Libya Lawmakers Withdraw Confidence in Unity Government
(Bloomberg) -- Libyan lawmakers lodged a vote of no confidence in the unity government, potentially deepening a political rift in the OPEC nation just three months before elections meant to end a decade of conflict.
A total of 89 members of parliament voted in favor of the move out of 113 in attendance, the legislature said on its website. The implications weren’t immediately clear, with the assembly’s spokesman, Abdullah Beleiheq, telling the local al-Mursid news agency that the government could continue as a caretaker administration until the Dec. 24 presidential vote.

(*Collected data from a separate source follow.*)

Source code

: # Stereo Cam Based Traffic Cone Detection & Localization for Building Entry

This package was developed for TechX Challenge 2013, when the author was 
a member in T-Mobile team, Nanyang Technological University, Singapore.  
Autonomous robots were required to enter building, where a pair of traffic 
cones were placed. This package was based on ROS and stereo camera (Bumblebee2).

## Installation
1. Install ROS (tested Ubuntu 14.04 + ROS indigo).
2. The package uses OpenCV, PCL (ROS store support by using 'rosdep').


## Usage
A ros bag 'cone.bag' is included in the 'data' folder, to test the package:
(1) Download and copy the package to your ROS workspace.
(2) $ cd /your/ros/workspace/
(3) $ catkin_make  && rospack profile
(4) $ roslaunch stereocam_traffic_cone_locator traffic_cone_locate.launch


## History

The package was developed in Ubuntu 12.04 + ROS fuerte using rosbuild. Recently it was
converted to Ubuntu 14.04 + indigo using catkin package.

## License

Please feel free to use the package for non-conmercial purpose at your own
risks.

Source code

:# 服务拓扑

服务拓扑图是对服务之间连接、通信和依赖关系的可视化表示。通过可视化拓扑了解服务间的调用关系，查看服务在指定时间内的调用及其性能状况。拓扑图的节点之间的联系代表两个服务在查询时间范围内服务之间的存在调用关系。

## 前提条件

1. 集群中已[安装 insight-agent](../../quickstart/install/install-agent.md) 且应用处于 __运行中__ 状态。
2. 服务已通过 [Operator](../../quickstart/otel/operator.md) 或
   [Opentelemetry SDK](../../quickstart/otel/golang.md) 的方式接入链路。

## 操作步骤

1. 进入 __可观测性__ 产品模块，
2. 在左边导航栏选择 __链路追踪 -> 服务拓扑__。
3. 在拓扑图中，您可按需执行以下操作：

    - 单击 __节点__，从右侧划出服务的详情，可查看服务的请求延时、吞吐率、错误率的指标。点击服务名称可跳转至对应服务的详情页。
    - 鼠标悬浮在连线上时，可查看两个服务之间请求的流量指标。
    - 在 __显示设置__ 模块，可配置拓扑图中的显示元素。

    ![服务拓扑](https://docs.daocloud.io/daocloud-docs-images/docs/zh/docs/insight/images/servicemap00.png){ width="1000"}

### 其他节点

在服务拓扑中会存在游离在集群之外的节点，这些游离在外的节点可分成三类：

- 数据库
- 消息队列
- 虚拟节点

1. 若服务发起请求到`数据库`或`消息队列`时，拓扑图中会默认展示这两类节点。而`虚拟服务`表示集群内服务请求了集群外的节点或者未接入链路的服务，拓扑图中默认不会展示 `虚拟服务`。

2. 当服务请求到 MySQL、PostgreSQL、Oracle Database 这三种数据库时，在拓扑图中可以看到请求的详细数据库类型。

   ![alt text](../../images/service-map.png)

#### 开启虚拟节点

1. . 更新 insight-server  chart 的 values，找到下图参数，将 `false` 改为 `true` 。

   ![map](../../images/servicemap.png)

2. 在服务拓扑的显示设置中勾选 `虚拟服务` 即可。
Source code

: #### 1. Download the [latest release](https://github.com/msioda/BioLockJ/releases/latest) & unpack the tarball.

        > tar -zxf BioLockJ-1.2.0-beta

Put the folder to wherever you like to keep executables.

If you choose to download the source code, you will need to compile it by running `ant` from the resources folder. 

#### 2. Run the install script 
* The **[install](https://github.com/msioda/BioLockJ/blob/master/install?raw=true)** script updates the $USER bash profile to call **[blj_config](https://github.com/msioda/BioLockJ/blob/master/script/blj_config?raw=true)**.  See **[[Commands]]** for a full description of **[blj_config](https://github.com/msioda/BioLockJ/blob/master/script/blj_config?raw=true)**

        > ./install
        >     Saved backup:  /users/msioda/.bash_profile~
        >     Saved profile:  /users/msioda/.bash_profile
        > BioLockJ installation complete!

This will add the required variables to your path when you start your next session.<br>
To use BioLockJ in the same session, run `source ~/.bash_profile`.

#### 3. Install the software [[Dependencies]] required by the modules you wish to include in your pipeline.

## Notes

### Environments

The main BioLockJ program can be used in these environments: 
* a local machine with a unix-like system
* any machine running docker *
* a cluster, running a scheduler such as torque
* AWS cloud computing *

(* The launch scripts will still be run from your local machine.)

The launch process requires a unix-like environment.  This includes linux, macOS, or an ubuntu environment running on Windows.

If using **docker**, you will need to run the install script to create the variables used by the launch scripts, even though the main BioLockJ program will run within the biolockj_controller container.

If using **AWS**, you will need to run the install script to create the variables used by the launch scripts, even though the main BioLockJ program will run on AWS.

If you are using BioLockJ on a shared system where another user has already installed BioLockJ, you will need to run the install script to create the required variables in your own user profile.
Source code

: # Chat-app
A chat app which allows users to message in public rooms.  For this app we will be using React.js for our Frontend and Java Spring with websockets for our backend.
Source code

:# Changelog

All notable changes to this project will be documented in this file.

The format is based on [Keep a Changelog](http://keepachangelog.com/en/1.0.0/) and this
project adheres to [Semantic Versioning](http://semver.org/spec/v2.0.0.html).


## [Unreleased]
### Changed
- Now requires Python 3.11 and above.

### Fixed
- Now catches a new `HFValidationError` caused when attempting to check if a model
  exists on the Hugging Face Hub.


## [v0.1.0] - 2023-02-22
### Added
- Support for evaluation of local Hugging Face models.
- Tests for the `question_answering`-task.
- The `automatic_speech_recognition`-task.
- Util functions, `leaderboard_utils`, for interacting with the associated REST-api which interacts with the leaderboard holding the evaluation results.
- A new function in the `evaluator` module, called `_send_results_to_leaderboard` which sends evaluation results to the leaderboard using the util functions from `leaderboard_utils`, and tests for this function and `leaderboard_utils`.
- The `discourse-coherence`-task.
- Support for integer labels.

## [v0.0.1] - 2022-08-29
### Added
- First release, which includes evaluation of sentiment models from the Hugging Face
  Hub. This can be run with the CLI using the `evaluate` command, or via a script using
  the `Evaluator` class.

The move follows rising tensions between the government headed by Prime Minister Abdul Hamid Dbeibah and the 188-member House of Representatives, institutions that are supposed to reunify the North African country after years of civil war that began with the 2011 overthrow of long-time ruler Moammar Qaddafi.
Lawmakers last week called in ministers for questioning on issues including the key oil sector, casting scrutiny on the interim government’s record in improving Libya in the months it’s been in office.
The spokesman for legislature’s advisory body, the Supreme Council of State, was quoted by Libya’s Al-Ahrar TV as saying it considers the parliament’s procedures for withdrawing confidence “invalid” and its ruling “null.”